Here I have two strings. From that, how can I remove common alphabets/characters and store in result(third) String?

<%
    String[] firstString = {"google out"};
    String[] secondString = {"stack overflow"};
    String[] result={""};
        for (int i = 0,k=0; i < firstString.length; i++,k++) {
            for (int j = 0; j < secondString.length; j++) {
                if (firstString[i].equalsIgnoreCase(secondString[j])) {
            } else {
                result[k]=result[j]+firstString[i];
                out.println(result[k]);
            }
        }
    }
%>

expected result is:
g l e o u t s c k v f w

Answer 1

public class RoughWork2 {

    // function to remove duplicates first
    public static String removeDuplicate(String val) {

        char[] chars = val.toCharArray();
        Set<Character> charSet = new LinkedHashSet<Character>();
        for (char c : chars) {
            charSet.add(c);
        }

        StringBuilder sb = new StringBuilder();
        for (Character character : charSet) {
            sb.append(character);
        }
        return sb.toString();
    }

    public boolean sort(String a, String b) {

        String arg1 = removeDuplicate(a);
        String arg2 = removeDuplicate(b);
        if (arg1.length() != arg2.length()) {
            System.out.print("two strings count are not equal");

            return false;
        } else {
            for (int x = 0; x < arg1.length(); x++) {
                int c = (int) arg1.charAt(x);
                for (int y = 0; y < arg2.length(); y++) {
                    int d = (int) arg2.charAt(y);
                    if (c == d) {

                        System.out.print(Character.toChars(c));
                    } else {
                        System.out.print("*");
                    }
                }
                System.out.println();
            }
            return true;
        }

    }

    public static void main(String[] args) {

        RoughWork2 rw = new RoughWork2();

        rw.sort("hello", "hallo");

    }
}

Answer 2

Here is one approach,

// Write a static helper method.
public static boolean contains(char[] in, int index, char t) {
    for (int i = 0; i < index; i++) {
        if (in[i] == t) return true;
    }
    return false;
}

public static void main(String[] args) {
    String firstString = "google out"; // String(s) not String arrays
    String secondString = "stack overflow";
    // output cannot be larger then the sum of the inputs.
    char[] out = new char[firstString.length() + secondString.length()];
    int index = 0;
    // Add all unique chars from firstString
    for (char c : firstString.toCharArray()) {
        if (! contains(out, index, c)) {
            out[index++] = c;
        }
    }
    // Add all unique chars from secondString
    for (char c : secondString.toCharArray()) {
        if (! contains(out, index, c)) {
            out[index++] = c;
        }
    }
    // Create a correctly sized output array.
    char[] s = new char[index];
    for (int i = 0; i < index; i++) {
        s[i] = out[i];
    }
    // Just print it.
    System.out.println(Arrays.toString(s));
}

Output is

[g, o, l, e,  , u, t, s, a, c, k, v, r, f, w]

Edit

If your expected output is incorrect, and you actually want the characters that appear in both Strings.

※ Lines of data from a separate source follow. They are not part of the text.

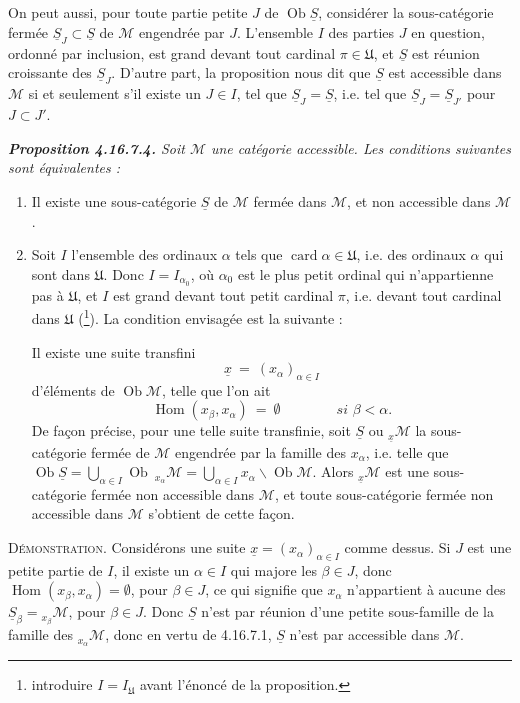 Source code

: \documentclass[11pt]{article}
\newcommand{\printedpage}[1]{\marginpar{\footnotesize p.~#1}}
\newcommand{\msp}[1]{\marginpar{\footnotesize [#1]}}
\newcommand{\cM}{\mathcal{M}}
\newcommand{\Ob}{\operatorname{Ob}}
\newcommand{\Hom}{\operatorname{Hom}}
\newcommand{\card}{\operatorname{card}}
\newcommand{\uS}{\underline{S}}
\newcommand{\U}{\mathfrak{U}}
\begin{document}
\printedpage{186}

On peut aussi, pour toute partie petite $J$ de $\Ob \uS$, considérer la sous-catégorie fermée $\uS_J \subset \uS$ de $\cM$ engendrée par $J$. L'ensemble $I$ des parties $J$ en question, ordonné par inclusion, est grand devant tout cardinal $\pi \in \U$, et $\uS$ est réunion croissante des $\uS_J$. D'autre part, la proposition nous dit que $\uS$ est accessible dans $\cM$ si et seulement s'il existe un $J \in I$, tel que $\uS_J = \uS$, i.e. tel que $\uS_J = \uS_{J'}$ pour $J \subset J'$.

\begingroup\itshape
\noindent\textbf{\upshape Proposition 4.16.7.4.} Soit $\cM$ une catégorie accessible. Les conditions suivantes sont équivalentes :
\begin{enumerate}[label={}]
\item[a)] Il existe une sous-catégorie $\uS$ de $\cM$ fermée dans $\cM$, et non accessible dans $\cM$.
\item[b)] Soit $I$ l'ensemble des ordinaux $\alpha$ tels que $\card \alpha \in \U$, i.e. des
\msp{page 481}
ordinaux $\alpha$ qui sont dans $\U$. Donc $I = I_{\alpha_0}$, où $\alpha_0$ est le plus petit ordinal qui n'appartienne pas à $\U$, et $I$ est grand devant tout petit cardinal $\pi$, i.e. devant tout cardinal dans $\U$ \textup{(}\footnote{introduire $I = I_{\U}$ avant l'énoncé de la proposition.}\textup{)}. La condition envisagée est la suivante :

Il existe une suite transfini %
\[
\underline{x} \ =\ (x_\alpha)_{\alpha\in I}
\]
d'éléments de $\Ob \cM$, telle que l'on ait
\[
\Hom(x_\beta, x_\alpha) \ =\ \emptyset \qquad\qquad \textit{si } \beta < \alpha.
\]
De façon précise, pour une telle suite transfinie, soit $\uS$ ou ${}_{\underline{x}}\cM$ la sous-catégorie fermée de $\cM$ engendrée par la famille des $x_\alpha$, i.e. telle que $\Ob \uS = \bigcup_{\alpha\in I} \Ob\ {}_{x_\alpha}\cM = \bigcup_{\alpha\in I} x_\alpha\backslash\Ob \cM$. Alors ${}_{\underline{x}}\cM$ est une sous-catégorie fermée non accessible dans $\cM$, et toute sous-catégorie fermée non accessible dans $\cM$ s'obtient de cette façon.
\end{enumerate}
\endgroup

\textsc{Démonstration}. Considérons une suite $\underline{x} = (x_\alpha)_{\alpha\in I}$ comme dessus. Si $J$ est une petite partie de $I$, il existe un $\alpha \in I$ qui majore les $\beta \in J$, donc $\Hom(x_\beta, x_\alpha) = \emptyset$, pour $\beta \in J$,
\msp{page 482}
ce qui signifie que $x_\alpha$ n'appartient à aucune des $\uS_\beta = {}_{x_\beta}\cM$, pour $\beta \in J$. Donc $\uS$ n'est par réunion d'une petite sous-famille de la famille des ${}_{x_\alpha}\cM$, donc en vertu de 4.16.7.1, $\uS$ n'est par accessible dans $\cM$. %
\end{document}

public static void main(String[] args) {
    String firstString = "google out";
    String secondString = "stack overflow";
    char[] out = new char[firstString.length() + secondString.length()];
    int index = 0;
    for (char c : firstString.toCharArray()) {
        if (contains(secondString.toCharArray(), secondString.length(), c)) {
            out[index++] = c;
        }
    }
    char[] s = new char[index];
    for (int i = 0; i < index; i++) {
        s[i] = out[i];
    }
    System.out.println(Arrays.toString(s));
}

Which outputs

[o, o, l, e,  , o, t]

Edit 2

If you actually wanted the opposite of that, change the call to contains and add a second loop (for the inverse relationship) -

    for (char c : firstString.toCharArray()) {
        if (! contains(secondString.toCharArray(), secondString.length(), c)) {
            out[index++] = c;
        }
    }
    for (char c : secondString.toCharArray()) {
        if (! contains(firstString.toCharArray(), firstString.length(), c)) {
            out[index++] = c;
        }
    }

Which will then output

[g, g, u, s, a, c, k, v, r, f, w]

Answer 3

Here is an other method:

private String getUnicChars(String first, String second) {
            String result = "";
            for (int i = 0; i < first.length(); i++) {
                if (!second.contains(String.valueOf(first.charAt(i)))) {
                    result = result + first.charAt(i);
                }
            }

            return result;
        }


  public String yourMethod(String firstString, String secondString) {            
        return getUnicChars(firstString, secondString) + getUnicChars(secondString, firstString);
  }

Then you call yourMethod("google out", "stack overflow");.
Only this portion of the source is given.